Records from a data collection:
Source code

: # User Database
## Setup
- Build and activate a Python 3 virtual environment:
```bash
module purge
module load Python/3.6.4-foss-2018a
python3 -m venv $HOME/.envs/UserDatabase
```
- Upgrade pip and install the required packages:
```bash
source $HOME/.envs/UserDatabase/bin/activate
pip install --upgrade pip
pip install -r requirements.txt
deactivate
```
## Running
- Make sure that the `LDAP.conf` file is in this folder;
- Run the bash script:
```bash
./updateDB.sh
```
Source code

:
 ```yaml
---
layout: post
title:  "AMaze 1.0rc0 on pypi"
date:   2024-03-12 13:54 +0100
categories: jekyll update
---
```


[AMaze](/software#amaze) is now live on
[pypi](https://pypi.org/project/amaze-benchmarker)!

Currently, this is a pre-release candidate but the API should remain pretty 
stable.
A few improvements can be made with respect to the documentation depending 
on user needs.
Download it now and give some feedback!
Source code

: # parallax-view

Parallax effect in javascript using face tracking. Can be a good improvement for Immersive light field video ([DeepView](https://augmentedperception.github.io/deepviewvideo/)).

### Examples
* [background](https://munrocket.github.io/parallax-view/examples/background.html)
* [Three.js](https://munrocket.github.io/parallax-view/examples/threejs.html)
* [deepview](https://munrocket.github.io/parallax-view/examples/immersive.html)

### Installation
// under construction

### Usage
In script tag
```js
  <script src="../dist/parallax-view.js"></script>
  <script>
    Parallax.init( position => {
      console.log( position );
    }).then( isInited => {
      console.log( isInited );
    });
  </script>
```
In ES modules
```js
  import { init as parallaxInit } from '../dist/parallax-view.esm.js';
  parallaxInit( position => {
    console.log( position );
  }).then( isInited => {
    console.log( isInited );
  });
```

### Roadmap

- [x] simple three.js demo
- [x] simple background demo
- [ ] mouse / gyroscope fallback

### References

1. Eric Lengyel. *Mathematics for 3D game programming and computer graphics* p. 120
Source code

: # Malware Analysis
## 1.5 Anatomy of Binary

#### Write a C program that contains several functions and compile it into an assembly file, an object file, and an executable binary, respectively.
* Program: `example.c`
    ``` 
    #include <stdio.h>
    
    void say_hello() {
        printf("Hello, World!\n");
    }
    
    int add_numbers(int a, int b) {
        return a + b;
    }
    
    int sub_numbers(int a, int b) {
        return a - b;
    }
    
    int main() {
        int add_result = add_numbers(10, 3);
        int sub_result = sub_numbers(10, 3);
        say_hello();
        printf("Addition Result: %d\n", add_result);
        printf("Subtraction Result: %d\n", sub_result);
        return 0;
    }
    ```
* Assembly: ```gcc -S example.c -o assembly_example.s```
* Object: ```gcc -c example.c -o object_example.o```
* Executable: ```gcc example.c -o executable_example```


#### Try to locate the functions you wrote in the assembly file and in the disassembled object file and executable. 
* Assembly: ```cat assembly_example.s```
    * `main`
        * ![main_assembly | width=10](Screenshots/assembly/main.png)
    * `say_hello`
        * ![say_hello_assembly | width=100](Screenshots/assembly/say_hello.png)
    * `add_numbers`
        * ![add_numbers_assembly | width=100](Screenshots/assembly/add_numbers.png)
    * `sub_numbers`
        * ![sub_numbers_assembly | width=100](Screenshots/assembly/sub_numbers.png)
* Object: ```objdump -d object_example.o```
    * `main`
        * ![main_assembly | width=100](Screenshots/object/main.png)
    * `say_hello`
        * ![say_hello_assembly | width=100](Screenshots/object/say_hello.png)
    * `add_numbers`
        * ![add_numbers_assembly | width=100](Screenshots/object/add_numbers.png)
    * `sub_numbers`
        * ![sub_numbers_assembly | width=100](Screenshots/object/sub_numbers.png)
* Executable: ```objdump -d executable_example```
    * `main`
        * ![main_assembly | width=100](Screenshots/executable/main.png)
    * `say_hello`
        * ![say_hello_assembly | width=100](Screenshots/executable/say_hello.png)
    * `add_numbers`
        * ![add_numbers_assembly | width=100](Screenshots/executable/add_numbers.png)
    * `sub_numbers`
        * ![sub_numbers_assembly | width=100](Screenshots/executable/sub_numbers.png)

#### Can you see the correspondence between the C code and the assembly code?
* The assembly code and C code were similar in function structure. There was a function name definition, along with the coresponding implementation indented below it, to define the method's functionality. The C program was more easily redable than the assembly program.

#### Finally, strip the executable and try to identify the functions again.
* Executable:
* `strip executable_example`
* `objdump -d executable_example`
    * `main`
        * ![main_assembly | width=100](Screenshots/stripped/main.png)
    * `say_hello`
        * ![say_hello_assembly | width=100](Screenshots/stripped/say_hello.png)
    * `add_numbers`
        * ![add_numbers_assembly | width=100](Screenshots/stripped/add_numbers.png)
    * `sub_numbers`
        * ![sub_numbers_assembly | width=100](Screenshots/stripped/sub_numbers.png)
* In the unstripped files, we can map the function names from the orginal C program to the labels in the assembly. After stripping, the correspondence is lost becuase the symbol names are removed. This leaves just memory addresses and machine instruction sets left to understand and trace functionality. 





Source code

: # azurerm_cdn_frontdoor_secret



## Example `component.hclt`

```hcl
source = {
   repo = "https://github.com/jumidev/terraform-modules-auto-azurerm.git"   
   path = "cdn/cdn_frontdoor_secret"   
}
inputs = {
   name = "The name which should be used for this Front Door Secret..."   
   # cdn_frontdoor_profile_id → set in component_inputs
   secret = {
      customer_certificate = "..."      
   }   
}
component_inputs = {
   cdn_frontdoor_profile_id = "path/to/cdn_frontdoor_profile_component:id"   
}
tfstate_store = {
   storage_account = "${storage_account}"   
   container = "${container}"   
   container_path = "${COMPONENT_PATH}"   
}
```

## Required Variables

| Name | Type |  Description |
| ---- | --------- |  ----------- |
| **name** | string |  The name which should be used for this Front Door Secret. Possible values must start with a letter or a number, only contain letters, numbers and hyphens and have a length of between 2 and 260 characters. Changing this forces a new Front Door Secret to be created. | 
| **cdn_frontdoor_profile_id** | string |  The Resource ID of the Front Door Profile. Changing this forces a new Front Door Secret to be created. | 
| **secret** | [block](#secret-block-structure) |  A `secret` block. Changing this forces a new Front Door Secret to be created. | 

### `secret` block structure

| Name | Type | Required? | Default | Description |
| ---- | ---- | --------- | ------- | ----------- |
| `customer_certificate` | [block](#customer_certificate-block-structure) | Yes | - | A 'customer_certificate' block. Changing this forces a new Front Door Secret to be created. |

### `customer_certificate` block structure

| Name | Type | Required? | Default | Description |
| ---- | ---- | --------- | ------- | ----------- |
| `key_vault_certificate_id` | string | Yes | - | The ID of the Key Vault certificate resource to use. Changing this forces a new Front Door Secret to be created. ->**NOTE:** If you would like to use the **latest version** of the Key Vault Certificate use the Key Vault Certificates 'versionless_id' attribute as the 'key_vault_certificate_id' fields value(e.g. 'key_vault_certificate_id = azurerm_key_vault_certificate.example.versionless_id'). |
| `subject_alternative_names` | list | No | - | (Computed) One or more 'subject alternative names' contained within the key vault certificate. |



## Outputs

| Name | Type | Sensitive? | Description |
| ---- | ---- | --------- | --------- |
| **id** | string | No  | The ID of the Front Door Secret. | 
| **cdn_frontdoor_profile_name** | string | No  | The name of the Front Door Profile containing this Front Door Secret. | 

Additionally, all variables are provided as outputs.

Your task.
List each line of the records that holds the string "correspondence".

Written solution.
#### Can you see the correspondence between the C code and the assembly code?
* In the unstripped files, we can map the function names from the orginal C program to the labels in the assembly. After stripping, the correspondence is lost becuase the symbol names are removed. This leaves just memory addresses and machine instruction sets left to understand and trace functionality. 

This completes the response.